However my thought's are before i unleash my powers of untangle to my customer, i would like to know what other companies use for firewalls, i see that junipers are used alot for mac stuff, is that what is suggested ?

Right now the client is behind a brand new Apple Airport extreme, however that's not really a secure setup with all the ports that are forwarded.

So i need a firewall that can work with mac FLAWLESSLY with out a huge pain in the ass, allow vpn connections from a few in the filed laptops, this will allow them to vpn into the network and use APF for small file sharing such as pdf's and such, nothing HUGE.

I could order a untangle unit, but i would like to get other's thoughts first.

The server is osx 10.6 running :

Ical
addressbook
afp
www
( internal ftp for the MPF unit )

Thanks
 
We all know i LOVE untangle and rave about it 100000000x a day.

However my thought's are before i unleash my powers of untangle to my customer, i would like to know what other companies use for firewalls, i see that junipers are used alot for mac stuff, is that what is suggested ?

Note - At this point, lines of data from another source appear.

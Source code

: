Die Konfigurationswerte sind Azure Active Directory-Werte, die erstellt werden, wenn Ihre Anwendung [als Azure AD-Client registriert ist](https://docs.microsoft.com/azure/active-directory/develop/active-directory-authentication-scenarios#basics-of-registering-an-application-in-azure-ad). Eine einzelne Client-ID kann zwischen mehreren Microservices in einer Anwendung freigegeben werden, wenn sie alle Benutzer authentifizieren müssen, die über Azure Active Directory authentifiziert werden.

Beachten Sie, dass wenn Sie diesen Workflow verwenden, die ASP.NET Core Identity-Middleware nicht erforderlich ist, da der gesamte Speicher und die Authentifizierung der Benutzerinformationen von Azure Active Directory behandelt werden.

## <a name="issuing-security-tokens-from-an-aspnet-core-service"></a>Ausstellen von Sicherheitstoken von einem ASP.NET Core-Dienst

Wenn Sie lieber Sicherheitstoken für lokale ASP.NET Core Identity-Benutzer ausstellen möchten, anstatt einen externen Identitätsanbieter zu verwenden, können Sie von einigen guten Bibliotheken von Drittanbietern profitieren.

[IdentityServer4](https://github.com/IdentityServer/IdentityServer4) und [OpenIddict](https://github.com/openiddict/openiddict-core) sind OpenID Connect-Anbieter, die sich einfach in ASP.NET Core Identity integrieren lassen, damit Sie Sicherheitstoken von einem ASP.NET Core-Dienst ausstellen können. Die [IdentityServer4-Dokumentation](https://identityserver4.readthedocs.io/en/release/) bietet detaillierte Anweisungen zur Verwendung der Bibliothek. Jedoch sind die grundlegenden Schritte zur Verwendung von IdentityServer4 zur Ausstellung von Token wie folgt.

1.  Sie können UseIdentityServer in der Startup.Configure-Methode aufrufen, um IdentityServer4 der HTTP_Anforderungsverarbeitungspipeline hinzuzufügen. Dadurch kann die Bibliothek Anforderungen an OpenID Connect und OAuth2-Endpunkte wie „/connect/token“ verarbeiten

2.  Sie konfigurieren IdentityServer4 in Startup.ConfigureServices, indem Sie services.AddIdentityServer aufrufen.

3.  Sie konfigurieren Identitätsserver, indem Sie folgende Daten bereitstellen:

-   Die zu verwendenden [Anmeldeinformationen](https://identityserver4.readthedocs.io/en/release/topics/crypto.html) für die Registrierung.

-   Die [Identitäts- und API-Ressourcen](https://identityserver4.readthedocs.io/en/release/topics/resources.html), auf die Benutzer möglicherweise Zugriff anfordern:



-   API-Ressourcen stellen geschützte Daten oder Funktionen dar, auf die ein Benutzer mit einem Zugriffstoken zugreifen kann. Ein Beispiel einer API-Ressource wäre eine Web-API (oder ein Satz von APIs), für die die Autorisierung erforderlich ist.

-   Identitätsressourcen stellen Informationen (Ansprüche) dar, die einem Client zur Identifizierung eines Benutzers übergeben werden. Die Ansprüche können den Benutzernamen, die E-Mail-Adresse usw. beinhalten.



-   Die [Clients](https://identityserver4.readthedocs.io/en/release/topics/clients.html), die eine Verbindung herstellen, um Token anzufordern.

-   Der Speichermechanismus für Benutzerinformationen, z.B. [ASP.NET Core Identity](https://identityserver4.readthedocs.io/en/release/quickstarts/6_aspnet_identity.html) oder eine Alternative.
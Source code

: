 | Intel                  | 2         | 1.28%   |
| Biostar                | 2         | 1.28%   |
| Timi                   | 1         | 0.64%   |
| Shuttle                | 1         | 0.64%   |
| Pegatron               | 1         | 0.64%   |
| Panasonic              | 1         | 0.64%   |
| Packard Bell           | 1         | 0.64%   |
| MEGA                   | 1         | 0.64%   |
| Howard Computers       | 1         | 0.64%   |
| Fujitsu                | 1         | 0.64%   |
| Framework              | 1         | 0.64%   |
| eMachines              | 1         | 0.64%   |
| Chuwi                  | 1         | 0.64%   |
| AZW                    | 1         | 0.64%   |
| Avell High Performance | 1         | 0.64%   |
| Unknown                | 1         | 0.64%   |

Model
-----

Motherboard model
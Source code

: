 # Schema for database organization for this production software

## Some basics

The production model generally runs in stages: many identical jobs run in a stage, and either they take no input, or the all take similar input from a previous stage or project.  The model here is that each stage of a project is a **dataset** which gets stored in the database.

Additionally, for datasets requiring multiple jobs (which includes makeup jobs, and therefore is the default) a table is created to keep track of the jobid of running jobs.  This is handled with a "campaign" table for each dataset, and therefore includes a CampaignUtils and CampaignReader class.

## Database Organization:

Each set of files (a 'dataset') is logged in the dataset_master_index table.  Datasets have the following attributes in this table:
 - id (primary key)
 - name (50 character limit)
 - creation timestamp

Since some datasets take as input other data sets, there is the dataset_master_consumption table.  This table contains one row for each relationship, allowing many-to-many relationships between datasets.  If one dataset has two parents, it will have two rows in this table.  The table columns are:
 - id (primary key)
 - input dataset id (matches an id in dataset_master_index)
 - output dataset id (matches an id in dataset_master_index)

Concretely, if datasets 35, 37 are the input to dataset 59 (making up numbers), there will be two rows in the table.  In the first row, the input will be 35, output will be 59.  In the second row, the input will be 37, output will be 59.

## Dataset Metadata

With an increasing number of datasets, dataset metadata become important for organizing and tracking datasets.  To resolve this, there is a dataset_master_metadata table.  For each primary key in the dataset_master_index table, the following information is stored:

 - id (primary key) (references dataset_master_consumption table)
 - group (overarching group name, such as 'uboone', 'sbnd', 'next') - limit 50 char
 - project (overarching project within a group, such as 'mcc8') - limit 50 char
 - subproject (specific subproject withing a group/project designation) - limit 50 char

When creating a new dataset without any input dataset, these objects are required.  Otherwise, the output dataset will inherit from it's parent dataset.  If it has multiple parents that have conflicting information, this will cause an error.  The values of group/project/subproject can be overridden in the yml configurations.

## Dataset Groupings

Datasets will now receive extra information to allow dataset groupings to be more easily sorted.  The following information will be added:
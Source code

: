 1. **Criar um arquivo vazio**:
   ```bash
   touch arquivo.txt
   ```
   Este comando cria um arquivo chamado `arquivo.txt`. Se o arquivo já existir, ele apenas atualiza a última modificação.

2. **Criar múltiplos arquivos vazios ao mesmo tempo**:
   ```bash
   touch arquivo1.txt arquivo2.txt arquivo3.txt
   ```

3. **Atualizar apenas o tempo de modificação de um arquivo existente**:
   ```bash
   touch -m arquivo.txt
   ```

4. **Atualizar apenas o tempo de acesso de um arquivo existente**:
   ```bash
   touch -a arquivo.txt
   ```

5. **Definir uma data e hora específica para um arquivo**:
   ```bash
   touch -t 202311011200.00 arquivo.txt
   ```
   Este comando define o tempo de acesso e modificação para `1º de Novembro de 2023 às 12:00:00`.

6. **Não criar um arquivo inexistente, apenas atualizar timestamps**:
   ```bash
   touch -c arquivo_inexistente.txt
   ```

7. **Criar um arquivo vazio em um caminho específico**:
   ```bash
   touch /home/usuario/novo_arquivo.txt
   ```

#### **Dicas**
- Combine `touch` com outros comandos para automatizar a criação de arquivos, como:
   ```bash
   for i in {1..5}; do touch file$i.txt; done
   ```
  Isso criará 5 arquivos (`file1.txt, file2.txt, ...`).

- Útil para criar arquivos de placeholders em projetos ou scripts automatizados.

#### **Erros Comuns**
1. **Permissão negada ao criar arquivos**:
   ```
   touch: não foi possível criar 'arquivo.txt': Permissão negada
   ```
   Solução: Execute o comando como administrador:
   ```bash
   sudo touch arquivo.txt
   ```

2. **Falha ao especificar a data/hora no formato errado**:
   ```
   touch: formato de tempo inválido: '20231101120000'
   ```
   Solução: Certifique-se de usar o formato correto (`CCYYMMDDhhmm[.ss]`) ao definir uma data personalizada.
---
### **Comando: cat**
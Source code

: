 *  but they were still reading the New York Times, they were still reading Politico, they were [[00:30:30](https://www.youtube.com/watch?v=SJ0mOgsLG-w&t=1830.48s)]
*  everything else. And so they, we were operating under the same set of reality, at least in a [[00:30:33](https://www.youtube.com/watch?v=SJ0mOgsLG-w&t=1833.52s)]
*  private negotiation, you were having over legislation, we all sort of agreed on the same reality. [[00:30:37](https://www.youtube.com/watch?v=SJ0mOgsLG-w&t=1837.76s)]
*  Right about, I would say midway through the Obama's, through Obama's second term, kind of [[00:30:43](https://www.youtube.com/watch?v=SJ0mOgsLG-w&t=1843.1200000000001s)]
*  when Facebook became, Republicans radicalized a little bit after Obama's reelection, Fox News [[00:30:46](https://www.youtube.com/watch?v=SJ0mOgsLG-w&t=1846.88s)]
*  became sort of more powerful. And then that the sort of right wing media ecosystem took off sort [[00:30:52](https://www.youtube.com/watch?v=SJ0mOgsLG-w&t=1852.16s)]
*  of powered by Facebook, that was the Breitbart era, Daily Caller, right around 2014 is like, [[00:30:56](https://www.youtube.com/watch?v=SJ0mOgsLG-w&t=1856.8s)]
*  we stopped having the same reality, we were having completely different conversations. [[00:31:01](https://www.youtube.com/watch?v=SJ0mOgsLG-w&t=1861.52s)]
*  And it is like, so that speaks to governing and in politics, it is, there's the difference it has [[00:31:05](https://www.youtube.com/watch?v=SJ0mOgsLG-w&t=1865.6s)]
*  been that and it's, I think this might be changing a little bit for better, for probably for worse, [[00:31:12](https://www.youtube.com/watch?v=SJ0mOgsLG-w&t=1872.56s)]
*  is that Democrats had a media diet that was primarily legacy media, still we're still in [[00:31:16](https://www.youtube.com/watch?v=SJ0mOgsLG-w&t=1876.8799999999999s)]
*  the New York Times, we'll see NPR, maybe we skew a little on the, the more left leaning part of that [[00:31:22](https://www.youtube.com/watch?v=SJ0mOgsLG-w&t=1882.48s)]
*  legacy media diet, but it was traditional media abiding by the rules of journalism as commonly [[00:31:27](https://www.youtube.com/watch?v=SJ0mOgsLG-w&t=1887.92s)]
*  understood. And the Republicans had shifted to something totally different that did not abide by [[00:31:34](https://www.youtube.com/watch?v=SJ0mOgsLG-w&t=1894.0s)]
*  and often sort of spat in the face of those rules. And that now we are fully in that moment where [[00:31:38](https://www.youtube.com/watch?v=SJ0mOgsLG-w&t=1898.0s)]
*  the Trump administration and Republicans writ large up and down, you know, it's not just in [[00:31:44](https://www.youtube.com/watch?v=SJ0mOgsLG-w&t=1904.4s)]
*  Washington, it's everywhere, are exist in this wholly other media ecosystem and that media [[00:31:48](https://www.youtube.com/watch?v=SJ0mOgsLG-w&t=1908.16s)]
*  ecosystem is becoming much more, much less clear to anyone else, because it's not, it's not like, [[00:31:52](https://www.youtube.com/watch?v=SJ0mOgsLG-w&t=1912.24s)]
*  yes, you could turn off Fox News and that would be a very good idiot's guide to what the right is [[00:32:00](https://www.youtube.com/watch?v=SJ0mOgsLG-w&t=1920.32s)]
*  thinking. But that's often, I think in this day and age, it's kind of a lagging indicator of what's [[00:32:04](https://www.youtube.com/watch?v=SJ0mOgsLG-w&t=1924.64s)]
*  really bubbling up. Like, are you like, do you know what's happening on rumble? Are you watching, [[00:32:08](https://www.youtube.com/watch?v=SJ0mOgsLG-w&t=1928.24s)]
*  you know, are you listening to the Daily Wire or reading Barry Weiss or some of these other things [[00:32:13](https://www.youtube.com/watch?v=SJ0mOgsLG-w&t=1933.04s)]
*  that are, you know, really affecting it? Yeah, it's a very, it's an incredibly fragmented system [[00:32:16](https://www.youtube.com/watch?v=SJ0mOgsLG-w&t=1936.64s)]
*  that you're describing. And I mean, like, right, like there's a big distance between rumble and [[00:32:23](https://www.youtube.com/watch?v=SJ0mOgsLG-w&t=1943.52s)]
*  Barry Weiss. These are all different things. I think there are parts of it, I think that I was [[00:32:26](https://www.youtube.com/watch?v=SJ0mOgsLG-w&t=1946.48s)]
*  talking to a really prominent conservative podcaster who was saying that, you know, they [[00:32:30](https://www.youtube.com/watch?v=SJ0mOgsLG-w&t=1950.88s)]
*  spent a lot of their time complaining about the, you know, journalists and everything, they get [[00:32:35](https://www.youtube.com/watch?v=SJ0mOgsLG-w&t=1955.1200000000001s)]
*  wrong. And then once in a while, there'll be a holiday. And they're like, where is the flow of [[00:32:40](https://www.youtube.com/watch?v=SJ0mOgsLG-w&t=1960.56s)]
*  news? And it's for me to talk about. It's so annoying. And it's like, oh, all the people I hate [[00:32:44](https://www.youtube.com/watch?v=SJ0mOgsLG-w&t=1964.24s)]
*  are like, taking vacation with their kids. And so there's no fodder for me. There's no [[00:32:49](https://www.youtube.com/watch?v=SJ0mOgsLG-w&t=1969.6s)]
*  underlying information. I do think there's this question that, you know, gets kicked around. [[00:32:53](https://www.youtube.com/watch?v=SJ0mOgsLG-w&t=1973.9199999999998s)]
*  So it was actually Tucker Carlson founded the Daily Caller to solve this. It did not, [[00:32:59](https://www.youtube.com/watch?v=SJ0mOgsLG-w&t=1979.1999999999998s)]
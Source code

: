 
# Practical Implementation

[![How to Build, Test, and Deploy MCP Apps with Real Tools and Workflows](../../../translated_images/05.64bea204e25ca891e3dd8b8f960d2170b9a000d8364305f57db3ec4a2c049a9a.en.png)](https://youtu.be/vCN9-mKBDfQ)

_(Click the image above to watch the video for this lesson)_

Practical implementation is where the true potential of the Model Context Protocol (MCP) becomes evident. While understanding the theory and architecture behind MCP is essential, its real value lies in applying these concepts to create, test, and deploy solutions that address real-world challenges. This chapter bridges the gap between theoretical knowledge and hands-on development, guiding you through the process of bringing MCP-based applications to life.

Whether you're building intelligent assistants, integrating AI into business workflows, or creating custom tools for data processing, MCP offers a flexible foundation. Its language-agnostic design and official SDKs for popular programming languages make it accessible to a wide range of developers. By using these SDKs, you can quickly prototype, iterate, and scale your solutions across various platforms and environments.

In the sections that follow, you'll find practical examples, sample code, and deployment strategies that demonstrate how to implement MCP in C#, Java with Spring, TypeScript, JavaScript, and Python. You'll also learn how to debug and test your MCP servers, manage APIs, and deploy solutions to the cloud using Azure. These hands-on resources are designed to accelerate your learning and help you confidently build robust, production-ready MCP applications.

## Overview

Right now the client is behind a brand new Apple Airport extreme, however that's not really a secure setup with all the ports that are forwarded.

So i need a firewall that can work with mac FLAWLESSLY with out a huge pain in the ass, allow vpn connections from a few in the filed laptops, this will allow them to vpn into the network and use APF for small file sharing such as pdf's and such, nothing HUGE.

I could order a untangle unit, but i would like to get other's thoughts first.

The server is osx 10.6 running :

Ical
addressbook
afp
www
( internal ftp for the MPF unit )

Thanks


OSX (Darwin) is a BSD derivitive, which happens to be the same lineage as JUNOS (also a BSD derivitive).

That being said, there is no reason to use a Juniper device over Cisco or anyhitng else if the clients are using a particular OS. TCP/UDP/ICMP all work the same regardless of OS, and there is no OS integration with a firewall.

Only caveat to that would be if your firewall is handling remote client VPN duties, I've had good luck with Junipers SSL VPN and Cisco Anyconnect on my Macs (I use an iMac and a Macbook Pro at home, previous employer had about 50 Mac Pro workstations sitting behind a pair of ASA540's w/ no problems)
 
OSX (Darwin) is a BSD derivitive, which happens to be the same lineage as JUNOS (also a BSD derivitive).

That being said, there is no reason to use a Juniper device over Cisco or anyhitng else if the clients are using a particular OS. TCP/UDP/ICMP all work the same regardless of OS, and there is no OS integration with a firewall.

Only caveat to that would be if your firewall is handling remote client VPN duties, I've had good luck with Junipers SSL VPN and Cisco Anyconnect on my Macs (I use an iMac and a Macbook Pro at home, previous employer had about 50 Mac Pro workstations sitting behind a pair of ASA540's w/ no problems)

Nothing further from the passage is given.